# EXERCISE AIM:
State how many lines in the records below include the word "nhiều". Give nothing but that number.

# RECORDS FOR THE TASK:
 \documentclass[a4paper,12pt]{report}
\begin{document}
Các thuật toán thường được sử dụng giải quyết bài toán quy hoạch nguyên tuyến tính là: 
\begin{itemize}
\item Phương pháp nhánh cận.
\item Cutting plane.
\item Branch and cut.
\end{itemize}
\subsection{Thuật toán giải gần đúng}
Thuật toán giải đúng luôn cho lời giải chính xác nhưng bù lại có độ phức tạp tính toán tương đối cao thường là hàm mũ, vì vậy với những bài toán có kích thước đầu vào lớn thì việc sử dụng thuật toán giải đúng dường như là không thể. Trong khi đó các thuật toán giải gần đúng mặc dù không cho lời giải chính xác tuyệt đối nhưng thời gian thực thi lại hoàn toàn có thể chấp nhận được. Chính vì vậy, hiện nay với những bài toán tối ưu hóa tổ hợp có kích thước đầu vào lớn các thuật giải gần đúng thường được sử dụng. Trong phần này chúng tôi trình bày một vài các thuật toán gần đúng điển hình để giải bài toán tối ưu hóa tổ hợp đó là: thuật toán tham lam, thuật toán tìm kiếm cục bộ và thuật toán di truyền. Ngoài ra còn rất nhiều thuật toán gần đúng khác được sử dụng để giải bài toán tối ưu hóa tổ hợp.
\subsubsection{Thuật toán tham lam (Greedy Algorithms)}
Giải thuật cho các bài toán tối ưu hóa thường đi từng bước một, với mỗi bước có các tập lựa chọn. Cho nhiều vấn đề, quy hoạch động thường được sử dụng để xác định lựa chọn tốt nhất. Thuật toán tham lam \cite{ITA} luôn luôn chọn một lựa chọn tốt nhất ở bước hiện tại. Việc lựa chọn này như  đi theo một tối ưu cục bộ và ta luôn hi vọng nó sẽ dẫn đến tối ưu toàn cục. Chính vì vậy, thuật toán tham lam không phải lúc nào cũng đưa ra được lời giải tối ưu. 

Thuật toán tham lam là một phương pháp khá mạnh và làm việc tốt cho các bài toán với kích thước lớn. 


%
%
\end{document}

# WRITTEN RESPONSE:
2